The students, the majority of whom had been Lily and Meena’s classmates in the Free Learning Zone, now spent class periods poring over information on colonial-era field gear and weaponry, cookware, soap making, blacksmithing, indentured servitude, medicine, spinning, needlework, and woodworking, leaving Mr. Bantam to peruse his coaching manuals in peace.
Along with their newfound enthusiasm for reenacting, the AP students, with the zealotry of the recently converted, had also acquired a passion for the careful monitoring of accuracy above all else, and this had manifested in an awkward conversation (one Mrs. Schuster would have preferred to avoid) over Meena’s participation in the reenactment.
“It’s inauthentic,” Tom Hebert argued. “There wouldn’t be a housemaid in the period who looked like Meena.”
Lily glared at him. Meena rolled her eyes, tired of her classmates’ seemingly never-ending arguments over historically accurate footwear and undergarments.
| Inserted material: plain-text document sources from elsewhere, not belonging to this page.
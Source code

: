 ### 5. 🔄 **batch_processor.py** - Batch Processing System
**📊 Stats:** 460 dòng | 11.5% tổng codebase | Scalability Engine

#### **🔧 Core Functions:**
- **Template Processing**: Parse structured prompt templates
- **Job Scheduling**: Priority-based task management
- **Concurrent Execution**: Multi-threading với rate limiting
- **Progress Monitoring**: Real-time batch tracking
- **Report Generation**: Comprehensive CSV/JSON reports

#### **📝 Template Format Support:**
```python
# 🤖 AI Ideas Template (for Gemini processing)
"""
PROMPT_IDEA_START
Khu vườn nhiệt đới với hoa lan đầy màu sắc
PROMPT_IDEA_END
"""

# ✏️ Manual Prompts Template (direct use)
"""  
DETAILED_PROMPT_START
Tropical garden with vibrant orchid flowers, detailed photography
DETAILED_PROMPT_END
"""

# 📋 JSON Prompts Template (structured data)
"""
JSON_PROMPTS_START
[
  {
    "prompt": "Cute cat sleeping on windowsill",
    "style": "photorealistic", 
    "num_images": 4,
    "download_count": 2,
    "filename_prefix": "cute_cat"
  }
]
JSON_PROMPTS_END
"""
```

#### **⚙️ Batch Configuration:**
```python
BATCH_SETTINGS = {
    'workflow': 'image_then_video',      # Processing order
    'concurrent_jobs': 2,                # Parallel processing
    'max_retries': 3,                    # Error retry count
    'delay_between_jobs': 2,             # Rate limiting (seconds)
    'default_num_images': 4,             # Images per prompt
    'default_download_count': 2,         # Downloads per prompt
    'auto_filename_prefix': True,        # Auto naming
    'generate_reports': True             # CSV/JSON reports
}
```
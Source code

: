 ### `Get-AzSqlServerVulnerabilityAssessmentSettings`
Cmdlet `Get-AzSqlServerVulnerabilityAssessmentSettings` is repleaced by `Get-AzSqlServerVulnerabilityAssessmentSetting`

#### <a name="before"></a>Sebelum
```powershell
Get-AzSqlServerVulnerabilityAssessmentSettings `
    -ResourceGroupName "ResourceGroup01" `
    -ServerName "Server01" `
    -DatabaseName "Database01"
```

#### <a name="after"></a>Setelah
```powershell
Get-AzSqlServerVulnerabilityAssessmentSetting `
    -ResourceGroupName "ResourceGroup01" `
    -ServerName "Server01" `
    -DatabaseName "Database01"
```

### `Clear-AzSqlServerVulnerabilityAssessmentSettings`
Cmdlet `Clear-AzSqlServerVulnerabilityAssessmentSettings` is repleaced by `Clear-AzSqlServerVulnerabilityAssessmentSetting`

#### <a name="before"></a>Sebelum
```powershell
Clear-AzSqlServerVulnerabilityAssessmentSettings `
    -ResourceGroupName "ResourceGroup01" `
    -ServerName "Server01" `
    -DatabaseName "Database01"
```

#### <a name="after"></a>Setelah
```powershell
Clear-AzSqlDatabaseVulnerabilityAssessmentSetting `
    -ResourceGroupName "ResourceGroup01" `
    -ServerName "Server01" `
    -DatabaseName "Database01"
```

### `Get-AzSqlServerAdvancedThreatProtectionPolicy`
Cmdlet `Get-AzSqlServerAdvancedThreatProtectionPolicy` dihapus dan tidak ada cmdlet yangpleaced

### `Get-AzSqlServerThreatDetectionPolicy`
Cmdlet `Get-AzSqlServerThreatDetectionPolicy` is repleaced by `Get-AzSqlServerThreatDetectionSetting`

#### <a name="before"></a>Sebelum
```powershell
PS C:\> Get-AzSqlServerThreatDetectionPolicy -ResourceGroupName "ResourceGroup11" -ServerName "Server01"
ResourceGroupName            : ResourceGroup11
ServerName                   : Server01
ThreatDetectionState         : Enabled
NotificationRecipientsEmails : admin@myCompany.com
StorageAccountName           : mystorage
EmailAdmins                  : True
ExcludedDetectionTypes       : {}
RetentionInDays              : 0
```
Mrs. Schuster, who had not before been confronted with this issue, having dealt almost universally with the white, towheaded, and corn-fed volunteers who presented themselves to her, began to fumble. “We will do our best, Tom. You are right to note that it isn’t…” Here Mrs. Schuster paused, searching for the word she wanted. “… ideal. But we will make the best of it.”
“What a cretin,” Lily muttered. Together, the girls sat down under a tree a little away from the rest of the class to look through one of the books Mrs. Schuster had lent them.
“Well,” Meena allowed, “he does have a point.” She expected that she might encounter similar sentiments, similar questions from the Revolutionary War Days audience. Also, I drove here in a car and had Cocoa Puffs for breakfast , she imagined replying.

Sarala had offered to help the girls with their costumes. “I used to be quite skilled with a sewing machine when I was your age,” she told them as she laid out snacks and Lily regaled Sarala with details about their characters, both housemaids in Heritage Village’s mansion.
“For six weeks, we’ll be in training, learning about the time period and creating costumes. The mansion is the most difficult assignment,” Lily explained, “because there are so many rooms to interpret. You have to learn millions of details about each of them.”